Une approche uniquement technique

« Aujourd’hui, les agriculteurs bio sont pour la plupart des nouveaux convertis ou installés, observe Benoît Leroux. Certes, il existe maintenant des formations en bio. Mais il y a une forme d’atavisme professionnel. L’agriculture biologique remet en question le modèle considéré comme celui du progrès. Dans le milieu, la bio est toujours décriée comme étant incapable de nourrir la planète. » Incarnation du productivisme, la Fédération nationale des syndicats d’exploitants agricoles (FNSEA) dispose pourtant désormais de sa propre commission bio. « Si on ne fait que répéter qu’il faut une modification totale de l’exploitation, en culpabilisant les gens, les agriculteurs ne vont pas se convertir », affirme M. Rémy Fabre, l’un de ses membres.

Du côté des chambres d’agriculture, on explique que les possibilités d’accompagnement sont limitées par l’impératif d’efficacité économique : « Nous avons des moyens contraints. Un conseiller agricole ne peut pas se contenter d’accompagner dix agriculteurs ; il doit suivre quatre-vingts à cent exploitations. Il n’y a que des groupements bio, des syndicats, qui peuvent faire ce travail pour défendre leur système de pensée, estime M. Jacques Pior, responsable national du développement de l’agriculture biologique au sein de l’Assemblée permanente des chambres d’agriculture. En tant qu’organisme public, nous devons nous occuper de tous les agriculteurs, nous ne pouvons pas opérer une ségrégation entre eux. »

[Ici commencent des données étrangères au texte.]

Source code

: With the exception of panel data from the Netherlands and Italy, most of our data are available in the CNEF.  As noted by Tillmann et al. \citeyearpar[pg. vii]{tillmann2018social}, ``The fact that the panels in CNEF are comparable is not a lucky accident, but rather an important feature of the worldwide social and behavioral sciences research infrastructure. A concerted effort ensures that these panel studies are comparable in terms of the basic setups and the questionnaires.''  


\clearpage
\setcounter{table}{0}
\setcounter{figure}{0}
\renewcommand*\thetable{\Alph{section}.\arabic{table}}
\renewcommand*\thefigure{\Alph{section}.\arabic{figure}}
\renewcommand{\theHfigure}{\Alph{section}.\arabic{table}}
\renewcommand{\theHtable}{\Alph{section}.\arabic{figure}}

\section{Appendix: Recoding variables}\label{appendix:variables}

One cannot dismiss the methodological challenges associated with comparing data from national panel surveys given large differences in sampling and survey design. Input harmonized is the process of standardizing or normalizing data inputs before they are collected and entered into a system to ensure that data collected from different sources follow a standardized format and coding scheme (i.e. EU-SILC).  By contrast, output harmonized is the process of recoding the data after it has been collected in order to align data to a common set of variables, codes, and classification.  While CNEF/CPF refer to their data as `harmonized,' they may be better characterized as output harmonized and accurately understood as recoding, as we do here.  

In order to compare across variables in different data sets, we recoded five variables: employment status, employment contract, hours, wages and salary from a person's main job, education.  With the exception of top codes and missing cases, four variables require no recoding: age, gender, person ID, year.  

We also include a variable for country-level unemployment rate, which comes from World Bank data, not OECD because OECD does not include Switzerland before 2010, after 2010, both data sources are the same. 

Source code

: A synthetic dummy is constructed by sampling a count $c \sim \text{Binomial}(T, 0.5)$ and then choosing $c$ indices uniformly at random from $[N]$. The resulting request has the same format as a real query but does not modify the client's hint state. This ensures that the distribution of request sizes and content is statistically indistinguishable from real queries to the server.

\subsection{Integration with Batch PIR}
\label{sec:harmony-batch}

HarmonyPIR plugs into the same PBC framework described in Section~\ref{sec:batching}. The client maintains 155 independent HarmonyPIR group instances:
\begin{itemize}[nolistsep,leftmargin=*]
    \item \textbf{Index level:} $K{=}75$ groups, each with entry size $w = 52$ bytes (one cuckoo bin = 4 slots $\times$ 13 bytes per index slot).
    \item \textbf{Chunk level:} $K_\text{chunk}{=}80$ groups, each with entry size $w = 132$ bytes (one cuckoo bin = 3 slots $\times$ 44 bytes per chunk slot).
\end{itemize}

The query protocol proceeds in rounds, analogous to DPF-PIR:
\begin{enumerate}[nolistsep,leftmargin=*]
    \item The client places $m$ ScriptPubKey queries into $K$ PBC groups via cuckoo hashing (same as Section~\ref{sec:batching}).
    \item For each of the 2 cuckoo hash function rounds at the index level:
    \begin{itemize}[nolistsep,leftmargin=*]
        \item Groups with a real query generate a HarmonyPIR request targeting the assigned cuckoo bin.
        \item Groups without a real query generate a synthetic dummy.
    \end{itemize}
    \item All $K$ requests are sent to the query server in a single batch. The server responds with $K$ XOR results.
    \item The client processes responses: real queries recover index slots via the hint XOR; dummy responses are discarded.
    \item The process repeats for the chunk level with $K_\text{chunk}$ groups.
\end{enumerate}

Fin 2016, le président de la région Auvergne-Rhône-Alpes, M. Laurent Wauquiez (Les Républicains), a décidé de transférer l’accompagnement technique, jusque-là réalisé par des associations réunies au sein de Corabio, vers les chambres d’agriculture. Cette mesure s’est accompagnée de la suppression des financements aux associations de soutien à l’agriculture paysanne telles que Terre de liens. Or, si les chambres d’agriculture détiennent de réelles compétences, la généralisation d’une approche exclusivement technique exclut toute vision philosophique ou éthique.

En s’intégrant aux circuits classiques et aux logiques financières dominantes, l’agriculture biologique, censée représenter une solution de rechange à un système global, ne risque-t-elle pas de perdre son âme ? Déjà, une bio à deux vitesses se dessine. La première, guidée par les nouveaux acteurs de ce marché, se cale sur un respect minimal des normes, quitte à reproduire les aberrations et les inégalités du système conventionnel. La seconde tente de préserver sa spécificité en renforçant ses engagements par des chartes, des labels plus exigeants ou des groupements de producteurs. Reste à savoir si les consommateurs auront les moyens de faire la différence.